Plain-text document sources:
• • • • • • •

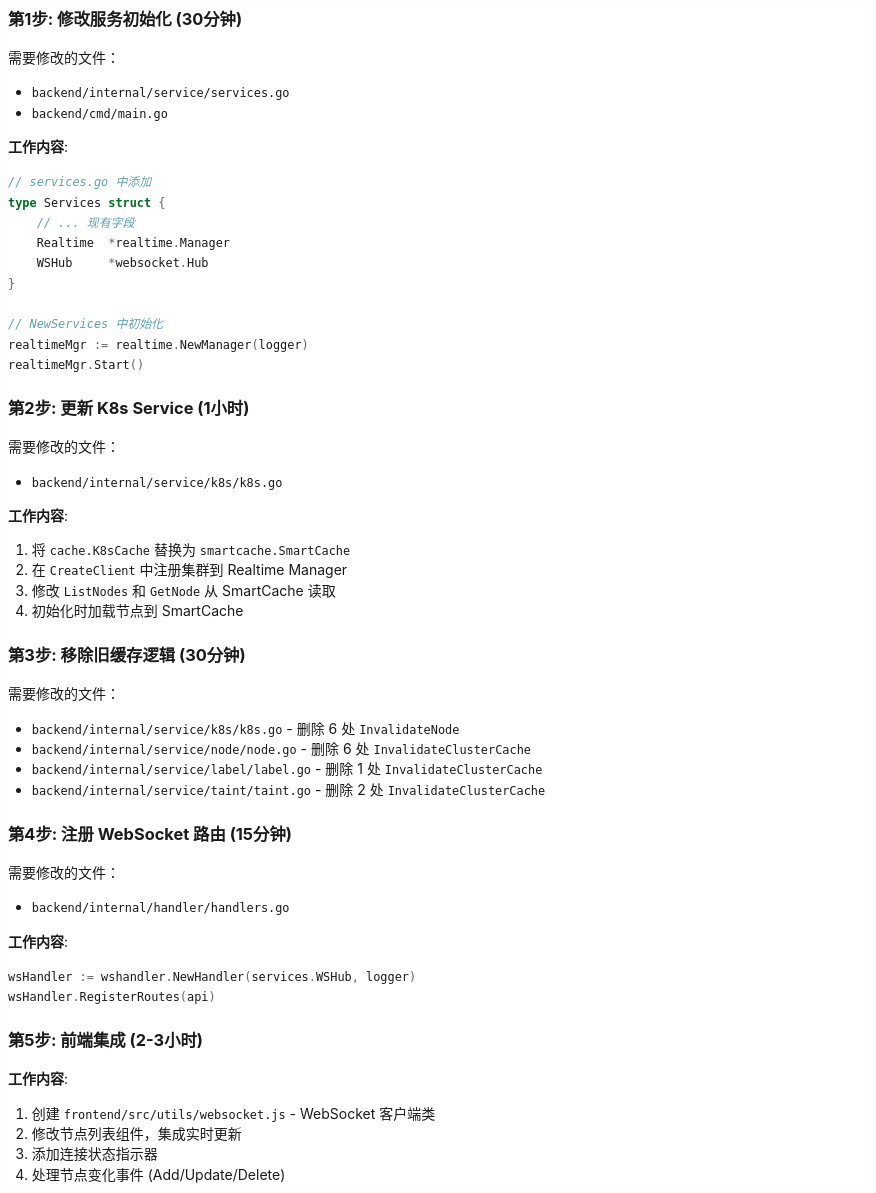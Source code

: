 ### 第1步: 修改服务初始化 (30分钟)

需要修改的文件：
- `backend/internal/service/services.go`
- `backend/cmd/main.go`

**工作内容**:
```go
// services.go 中添加
type Services struct {
    // ... 现有字段
    Realtime  *realtime.Manager
    WSHub     *websocket.Hub
}

// NewServices 中初始化
realtimeMgr := realtime.NewManager(logger)
realtimeMgr.Start()
```

### 第2步: 更新 K8s Service (1小时)

需要修改的文件：
- `backend/internal/service/k8s/k8s.go`

**工作内容**:
1. 将 `cache.K8sCache` 替换为 `smartcache.SmartCache`
2. 在 `CreateClient` 中注册集群到 Realtime Manager
3. 修改 `ListNodes` 和 `GetNode` 从 SmartCache 读取
4. 初始化时加载节点到 SmartCache

### 第3步: 移除旧缓存逻辑 (30分钟)

需要修改的文件：
- `backend/internal/service/k8s/k8s.go` - 删除 6 处 `InvalidateNode`
- `backend/internal/service/node/node.go` - 删除 6 处 `InvalidateClusterCache`
- `backend/internal/service/label/label.go` - 删除 1 处 `InvalidateClusterCache`
- `backend/internal/service/taint/taint.go` - 删除 2 处 `InvalidateClusterCache`

### 第4步: 注册 WebSocket 路由 (15分钟)

需要修改的文件：
- `backend/internal/handler/handlers.go`

**工作内容**:
```go
wsHandler := wshandler.NewHandler(services.WSHub, logger)
wsHandler.RegisterRoutes(api)
```

### 第5步: 前端集成 (2-3小时)

**工作内容**:
1. 创建 `frontend/src/utils/websocket.js` - WebSocket 客户端类
2. 修改节点列表组件，集成实时更新
3. 添加连接状态指示器
4. 处理节点变化事件 (Add/Update/Delete)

• • • • • • •

Task goal: Reproduce every entry word for word, but omit the pictures.

Expected output:
Source code

: ### 第1步: 修改服务初始化 (30分钟)

需要修改的文件：
- `backend/internal/service/services.go`
- `backend/cmd/main.go`

**工作内容**:
```go
// services.go 中添加
type Services struct {
    // ... 现有字段
    Realtime  *realtime.Manager
    WSHub     *websocket.Hub
}

// NewServices 中初始化
realtimeMgr := realtime.NewManager(logger)
realtimeMgr.Start()
```

### 第2步: 更新 K8s Service (1小时)

需要修改的文件：
- `backend/internal/service/k8s/k8s.go`

**工作内容**:
1. 将 `cache.K8sCache` 替换为 `smartcache.SmartCache`
2. 在 `CreateClient` 中注册集群到 Realtime Manager
3. 修改 `ListNodes` 和 `GetNode` 从 SmartCache 读取
4. 初始化时加载节点到 SmartCache

### 第3步: 移除旧缓存逻辑 (30分钟)

需要修改的文件：
- `backend/internal/service/k8s/k8s.go` - 删除 6 处 `InvalidateNode`
- `backend/internal/service/node/node.go` - 删除 6 处 `InvalidateClusterCache`
- `backend/internal/service/label/label.go` - 删除 1 处 `InvalidateClusterCache`
- `backend/internal/service/taint/taint.go` - 删除 2 处 `InvalidateClusterCache`

### 第4步: 注册 WebSocket 路由 (15分钟)

需要修改的文件：
- `backend/internal/handler/handlers.go`

**工作内容**:
```go
wsHandler := wshandler.NewHandler(services.WSHub, logger)
wsHandler.RegisterRoutes(api)
```

### 第5步: 前端集成 (2-3小时)

**工作内容**:
1. 创建 `frontend/src/utils/websocket.js` - WebSocket 客户端类
2. 修改节点列表组件，集成实时更新
3. 添加连接状态指示器
4. 处理节点变化事件 (Add/Update/Delete)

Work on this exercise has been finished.